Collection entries

-=-=-

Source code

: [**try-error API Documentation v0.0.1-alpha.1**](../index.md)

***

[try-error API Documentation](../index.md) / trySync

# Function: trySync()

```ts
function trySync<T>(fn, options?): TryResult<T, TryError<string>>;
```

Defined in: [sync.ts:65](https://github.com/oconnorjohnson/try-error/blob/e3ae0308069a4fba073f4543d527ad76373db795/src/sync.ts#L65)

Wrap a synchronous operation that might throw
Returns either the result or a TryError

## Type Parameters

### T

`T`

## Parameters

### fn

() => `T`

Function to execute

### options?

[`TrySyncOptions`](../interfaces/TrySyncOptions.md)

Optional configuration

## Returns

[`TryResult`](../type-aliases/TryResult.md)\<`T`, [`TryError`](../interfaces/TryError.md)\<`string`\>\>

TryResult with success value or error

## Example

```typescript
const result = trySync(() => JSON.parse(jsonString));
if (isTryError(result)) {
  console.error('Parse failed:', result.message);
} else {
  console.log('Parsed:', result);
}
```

-=-=-

Work task
Taking the line that contains "Wrap a synchronous operation that might throw" as the first, reproduce every line through the end of the entries exactly.

Output below
Wrap a synchronous operation that might throw
Returns either the result or a TryError

## Type Parameters

### T

`T`

## Parameters

### fn

() => `T`

Function to execute

### options?

[`TrySyncOptions`](../interfaces/TrySyncOptions.md)

Optional configuration

## Returns

[`TryResult`](../type-aliases/TryResult.md)\<`T`, [`TryError`](../interfaces/TryError.md)\<`string`\>\>

TryResult with success value or error

## Example

```typescript
const result = trySync(() => JSON.parse(jsonString));
if (isTryError(result)) {
  console.error('Parse failed:', result.message);
} else {
  console.log('Parsed:', result);
}
```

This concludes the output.